I stand stock still beside the road, staring fixedly into the empty west, watching for the halogen glimmer of her headlamps rising like a faint pair of stars above the distant horizon. Motionless, I root my feet to the earth, willing myself, chameleon-like, into the shadows, invisible to everyone but her. Has she given up on me? Been and gone, exasperated, damning me as she pounds the steering wheel, swearing above the radio’s static babel, the white noise of her discontent?
“Where were you?” she demands.
“Got lost—” in more ways than one.
We head east over the whining asphalt. The rear wheels make their irregular lub-dubbing noise as they pass over the old highway, beating out a rhythm like a heart in terror. I squeeze her thigh, gently conveying my impatience, pointedly reaching for the zippered fly of her soft denim jeans. She takes her right hand off the steering wheel to stop me. “Wait!”
“All we ever do is wait.”
“I know.”
“I’m tired of waiting.”
“You think it’s easy for me?” She turns left on to a narrow access road that leads to our destination. Beyond a low hill the landscape opens out into a lonely expanse of graveled flat surrounding a manmade lake. She parks near a stand of wind-gnarled cedars, the same ubiquitous red dwarves that cling to the hillsides or cower, wild and weed-like, along the ditches, their needles sharp and unforgiving.

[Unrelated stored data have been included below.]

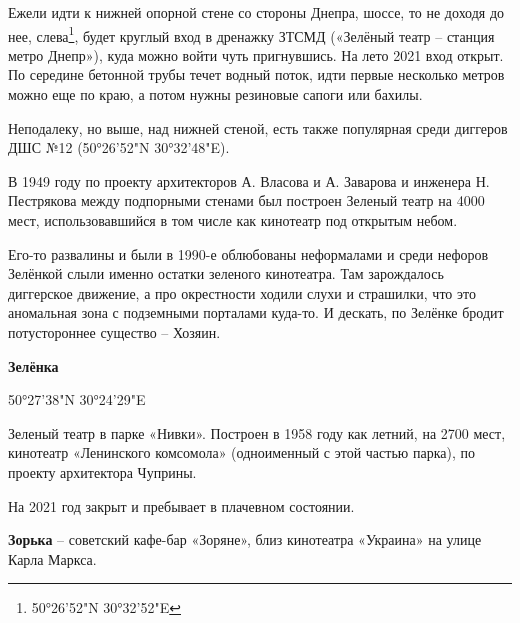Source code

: Ежели идти к нижней опорной стене со стороны Днепра, шоссе, то не доходя до нее, слева\footnote{ 50°26'52"N 30°32'52"E}, будет круглый вход в дренажку ЗТСМД («Зелёный театр – станция метро Днепр»), куда можно войти чуть пригнувшись. На лето 2021 вход открыт. По середине бетонной трубы течет водный поток, идти первые несколько метров можно еще по краю, а потом нужны резиновые сапоги или бахилы.

Неподалеку, но выше, над нижней стеной, есть также популярная среди диггеров ДШС №12 (50°26'52"N 30°32'48"E).

В 1949 году по проекту архитекторов А. Власова и А. Заварова и инженера Н. Пестрякова между подпорными стенами был построен Зеленый театр на 4000 мест, использовавшийся в том числе как кинотеатр под открытым небом.

Его-то развалины и были в 1990-е облюбованы неформалами и среди нефоров Зелёнкой слыли именно остатки зеленого кинотеатра. Там зарождалось диггерское движение, а про окрестности ходили слухи и страшилки, что это аномальная зона с подземными порталами куда-то. И дескать, по Зелёнке бродит потустороннее существо – Хозяин.\\


\medskip

\textbf{Зелёнка}

50°27'38"N 30°24'29"E

Зеленый театр в парке «Нивки». Построен в 1958 году как летний, на 2700 мест, кинотеатр «Ленинского комсомола» (одноименный с этой частью парка), по проекту архитектора Чуприны.

На 2021 год закрыт и пребывает в плачевном состоянии.\\

\medskip

\textbf{Зорька} – советский кафе-бар «Зоряне», близ кинотеатра «Украина» на улице Карла Маркса.\\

“Missed you.” I kiss her slowly, tenderly, hoping to draw out the moment.
“Me too.”
It is too cold to undress. We slither into the back seat. She is already looking at her watch.

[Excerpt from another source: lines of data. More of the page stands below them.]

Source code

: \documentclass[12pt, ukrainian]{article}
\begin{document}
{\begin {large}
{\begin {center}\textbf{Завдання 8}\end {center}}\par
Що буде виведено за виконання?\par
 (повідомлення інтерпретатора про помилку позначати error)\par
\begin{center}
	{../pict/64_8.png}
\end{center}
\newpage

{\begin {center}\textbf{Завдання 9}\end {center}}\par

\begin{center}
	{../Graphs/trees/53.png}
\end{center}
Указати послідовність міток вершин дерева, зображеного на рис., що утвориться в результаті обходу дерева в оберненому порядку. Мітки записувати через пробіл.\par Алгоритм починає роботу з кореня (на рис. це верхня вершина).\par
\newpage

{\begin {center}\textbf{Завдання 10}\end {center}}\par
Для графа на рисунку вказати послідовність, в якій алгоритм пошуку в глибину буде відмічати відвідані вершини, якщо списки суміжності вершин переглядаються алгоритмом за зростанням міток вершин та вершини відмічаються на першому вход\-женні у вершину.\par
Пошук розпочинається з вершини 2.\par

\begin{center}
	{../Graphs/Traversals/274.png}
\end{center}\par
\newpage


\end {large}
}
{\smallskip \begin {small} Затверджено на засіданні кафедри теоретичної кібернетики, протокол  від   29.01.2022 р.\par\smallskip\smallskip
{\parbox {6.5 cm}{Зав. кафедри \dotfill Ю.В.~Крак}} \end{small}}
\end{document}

“You know this might be more fun if we tried taking it slow?”
“I have to get back.”
“Just sayin’—”
“You want to fight or fuck?”
“Sorry. You’re right.”
We writhe like untried adolescents on the impossibly narrow bench seat. I impale her shallowly, lacking leverage, flexing my thighs with awkward passion. I try not to read too much into her facial expressions, her pained looks of boredom and disgust. She grits her teeth, wanting it harder, berating me for my gentleness. I try to please her though it means I will climax too quickly, ejaculating with a groan of resignation, though I barely feel a thing.

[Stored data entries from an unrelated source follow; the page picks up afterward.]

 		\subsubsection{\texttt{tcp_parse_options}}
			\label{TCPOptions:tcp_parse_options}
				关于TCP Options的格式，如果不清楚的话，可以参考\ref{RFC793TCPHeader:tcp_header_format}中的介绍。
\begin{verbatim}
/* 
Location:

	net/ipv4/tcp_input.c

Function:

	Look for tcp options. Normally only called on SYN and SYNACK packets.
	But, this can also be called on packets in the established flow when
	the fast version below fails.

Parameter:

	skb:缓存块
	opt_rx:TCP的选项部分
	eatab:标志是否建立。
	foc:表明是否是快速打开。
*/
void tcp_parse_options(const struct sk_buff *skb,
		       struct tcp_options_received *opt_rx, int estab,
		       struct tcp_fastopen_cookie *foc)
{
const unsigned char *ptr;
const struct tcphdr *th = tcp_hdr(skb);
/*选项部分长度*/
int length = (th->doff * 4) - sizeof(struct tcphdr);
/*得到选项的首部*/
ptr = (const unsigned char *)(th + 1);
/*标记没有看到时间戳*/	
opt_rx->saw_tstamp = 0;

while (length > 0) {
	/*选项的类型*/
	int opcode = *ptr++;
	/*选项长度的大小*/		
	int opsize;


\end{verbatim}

Six weeks of anticipation and it has all come down to this, a frigid brush in the dark, a gray, motion-blurred memory made like a frenetic time-lapse photograph in a spoiled five-minute exposure. There is never time to do it more than once. Wham! Bam! Thanks for nothing! That is all.
I am weary of our routine. It has gotten to where all we ever seem to do when we are together is complain about not being together. Or worry. We worry more than we make love. Me about being found out. She about getting pregnant, or picking up a rash from the cat dander on my clothes—worse than being caught red-handed—or whether we might be leaving incriminating evidence in the back seat; condom wrappers, semen stains—anything ‘he’ might find to use against her.
We turn home, west towards the twinkling lights of the little farming village where everybody knows who I am and thinks that gives them the right to know my business. I have kept this secret from them for nearly two years now.
Another five minutes and she will be dropping me off at the back entrance to the park. I will watch her drive away, red taillamps a pair of beady eyes receding into the distance like a nightmare of a guilty conscience, a winter mirage hurtling inexorably towards the vanishing point. She will be gone and I will once again be aware of the cold, of the pain in my injured knee, of the hunger that anticipation cannot assuage, the yawning hollowness that all our lofty promises cannot fill.